▶ **Exercise inputs**
>>>>

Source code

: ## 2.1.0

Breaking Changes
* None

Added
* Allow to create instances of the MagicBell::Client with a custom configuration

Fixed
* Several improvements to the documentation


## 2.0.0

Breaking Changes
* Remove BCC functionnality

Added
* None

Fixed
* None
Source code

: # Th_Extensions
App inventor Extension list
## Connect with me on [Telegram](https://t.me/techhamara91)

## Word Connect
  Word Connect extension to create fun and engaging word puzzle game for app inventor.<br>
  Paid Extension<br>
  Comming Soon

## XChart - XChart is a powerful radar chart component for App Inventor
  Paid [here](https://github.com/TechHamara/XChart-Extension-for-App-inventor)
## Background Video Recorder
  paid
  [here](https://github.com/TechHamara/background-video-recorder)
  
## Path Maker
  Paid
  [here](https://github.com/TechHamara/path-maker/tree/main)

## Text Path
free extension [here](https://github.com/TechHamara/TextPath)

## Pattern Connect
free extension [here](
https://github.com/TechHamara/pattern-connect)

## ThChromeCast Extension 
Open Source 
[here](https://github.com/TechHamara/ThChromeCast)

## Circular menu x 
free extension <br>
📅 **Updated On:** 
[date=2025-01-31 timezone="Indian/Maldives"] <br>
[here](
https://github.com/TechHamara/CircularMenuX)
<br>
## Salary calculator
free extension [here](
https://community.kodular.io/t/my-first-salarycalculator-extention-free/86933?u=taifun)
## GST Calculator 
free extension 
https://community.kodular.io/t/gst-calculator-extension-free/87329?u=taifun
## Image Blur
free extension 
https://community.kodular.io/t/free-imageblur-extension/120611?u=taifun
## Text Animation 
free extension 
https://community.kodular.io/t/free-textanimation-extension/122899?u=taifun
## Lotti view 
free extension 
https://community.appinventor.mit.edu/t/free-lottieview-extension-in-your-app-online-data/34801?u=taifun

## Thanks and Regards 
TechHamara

<<<<
>>>>

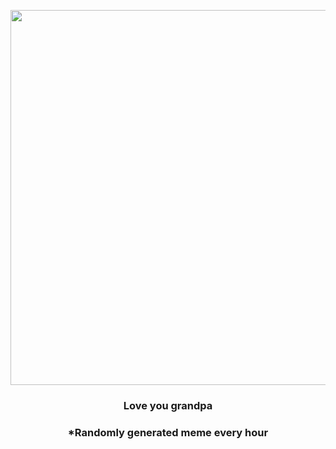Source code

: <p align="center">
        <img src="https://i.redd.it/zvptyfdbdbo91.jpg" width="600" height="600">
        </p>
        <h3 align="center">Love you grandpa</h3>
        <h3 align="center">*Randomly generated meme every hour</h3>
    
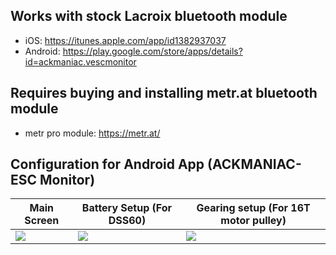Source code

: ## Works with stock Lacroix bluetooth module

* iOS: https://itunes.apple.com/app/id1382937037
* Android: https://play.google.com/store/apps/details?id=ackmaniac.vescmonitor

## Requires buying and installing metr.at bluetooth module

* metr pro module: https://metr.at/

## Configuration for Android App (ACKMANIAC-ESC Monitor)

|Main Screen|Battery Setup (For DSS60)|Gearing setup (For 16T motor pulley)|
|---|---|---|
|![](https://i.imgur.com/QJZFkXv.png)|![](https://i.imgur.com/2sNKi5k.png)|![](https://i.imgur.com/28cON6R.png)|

<<<<

▶ **Instructions to follow**
Copy out each line of the listing where the string "with" appears.

▶ **Response to the task**
* Allow to create instances of the MagicBell::Client with a custom configuration
## Connect with me on [Telegram](https://t.me/techhamara91)
: ## Works with stock Lacroix bluetooth module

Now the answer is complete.